Hector Macneil, a popular poet and song-writer, descended from a respectable family in the West Highlands, was born October 22, 1746, at Rosebank, on the Esk, near Roslin, Mid Lothian, where his father, at one period an officer in the army, had taken a farm. He was educated at the grammar school of Stirling, under Dr. David Doig, to whom he dedicated his Will and Jean. He subsequently attended some classes at Glasgow, in the higher branches of education. At the age of 14 he went to Bristol, to a cousin, formerly a West Indian captain, who sent him on a voyage to the island of St. Christopher's, furnished with a letter to a mercantile house there. On his arrival, he obtained a situation in the counting-house of the merchant to whom he had been recommended, but having forgot himself so far as to snatch a kiss from the wife of his employer, one day while reading in the garden with her, he was soon dismissed. He remained for many years in the West Indies, but never could rise above subordinate positions. During this period, it is said, he was employed as a negro-driver, and in 1788 he published a pamphlet in defence of the system of slavery in the West Indies, which was for ever abolished by the Emancipation act of 1830.

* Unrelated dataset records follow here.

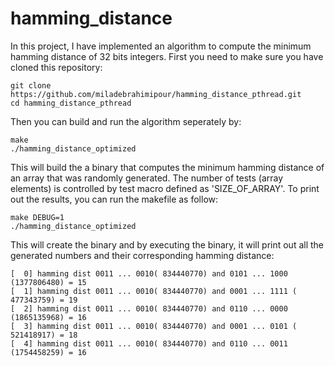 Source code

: # hamming_distance

In this project, I have implemented an algorithm to compute the minimum hamming distance of 32 bits integers. First you need to make sure you have cloned this repository:

    git clone https://github.com/miladebrahimipour/hamming_distance_pthread.git
    cd hamming_distance_pthread

Then you can build and run the algorithm seperately by:
    
    make 
    ./hamming_distance_optimized

This will build the a binary that computes the minimum hamming distance of an array that was randomly generated. The number of tests (array elements) is controlled by test macro defined as 'SIZE_OF_ARRAY'. 
To print out the results, you can run the makefile as follow:

    make DEBUG=1
    ./hamming_distance_optimized

This will create the binary and by executing the binary, it will print out all the generated numbers and their corresponding hamming distance:


    [  0] hamming dist 0011 ... 0010( 834440770) and 0101 ... 1000 (1377806480) = 15
    [  1] hamming dist 0011 ... 0010( 834440770) and 0001 ... 1111 ( 477343759) = 19
    [  2] hamming dist 0011 ... 0010( 834440770) and 0110 ... 0000 (1865135968) = 16
    [  3] hamming dist 0011 ... 0010( 834440770) and 0001 ... 0101 ( 521418917) = 18
    [  4] hamming dist 0011 ... 0010( 834440770) and 0110 ... 0011 (1754458259) = 16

When upwards of forty years of age, MacNeil returned to Scotland in bad health and in anything but prosperous circumstances. He had, when a boy of eleven years of age, written a species of drama, in imitation of Gay, but his poetical powers seem to have been allowed to remain almost dormant during his long and struggling career in the West Indies. He now, however, began "to give the world assurance" of his possessing "the vision and the faculty divine," by publishing, in the Spring of 1789, The Harp, a Legendary Tale in two parts, which brought him into favourable notice in literary society, but added nothing to his income.
Having no prospect of employment in his native country, he again quitted it, but this time for the East Indies. Disappointed, however, in his expectations there, he soon returned to Scotland, and took up his abode in a cottage near St. Ninians, in the immediate neighbourhood of Stirling. During his sojourn in the East, he visited the celebrated caves of Elephanta, Cannara, and Ambola, of which a detailed account written by him, was published in the eighth volume of the Archaeologia. He afterwards wrote a number of love songs in the Scottish language, which speedily became favourites of all classes. Of these, his Mary of Castlecary, I loo'd ne'er a laddie but ane, Come under my plaidie, and others, nearly all of a dramatic nature and in the dialogue form, are familiar to all lovers of Scottish song.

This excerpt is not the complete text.